Saved data entries:

+===+

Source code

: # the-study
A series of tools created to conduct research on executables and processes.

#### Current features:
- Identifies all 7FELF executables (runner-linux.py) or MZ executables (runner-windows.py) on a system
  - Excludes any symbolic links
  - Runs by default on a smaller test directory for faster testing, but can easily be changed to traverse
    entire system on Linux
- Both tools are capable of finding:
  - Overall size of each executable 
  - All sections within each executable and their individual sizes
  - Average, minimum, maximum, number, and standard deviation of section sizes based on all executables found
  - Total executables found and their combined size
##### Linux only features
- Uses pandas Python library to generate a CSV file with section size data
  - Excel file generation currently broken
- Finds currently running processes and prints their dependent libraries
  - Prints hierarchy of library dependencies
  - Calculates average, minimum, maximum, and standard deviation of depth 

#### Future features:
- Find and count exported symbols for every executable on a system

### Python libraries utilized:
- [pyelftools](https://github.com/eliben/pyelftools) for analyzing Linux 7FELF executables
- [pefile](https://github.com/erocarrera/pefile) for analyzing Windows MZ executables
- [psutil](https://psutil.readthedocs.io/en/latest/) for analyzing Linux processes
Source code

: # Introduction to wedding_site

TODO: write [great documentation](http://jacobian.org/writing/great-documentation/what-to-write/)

+===+

> _Directions for this task_:
The required output is the line containing "Introduction to wedding_site" through the last line of the records above, each copied exactly and nothing more.

> _Expected output_:
: # Introduction to wedding_site

TODO: write [great documentation](http://jacobian.org/writing/great-documentation/what-to-write/)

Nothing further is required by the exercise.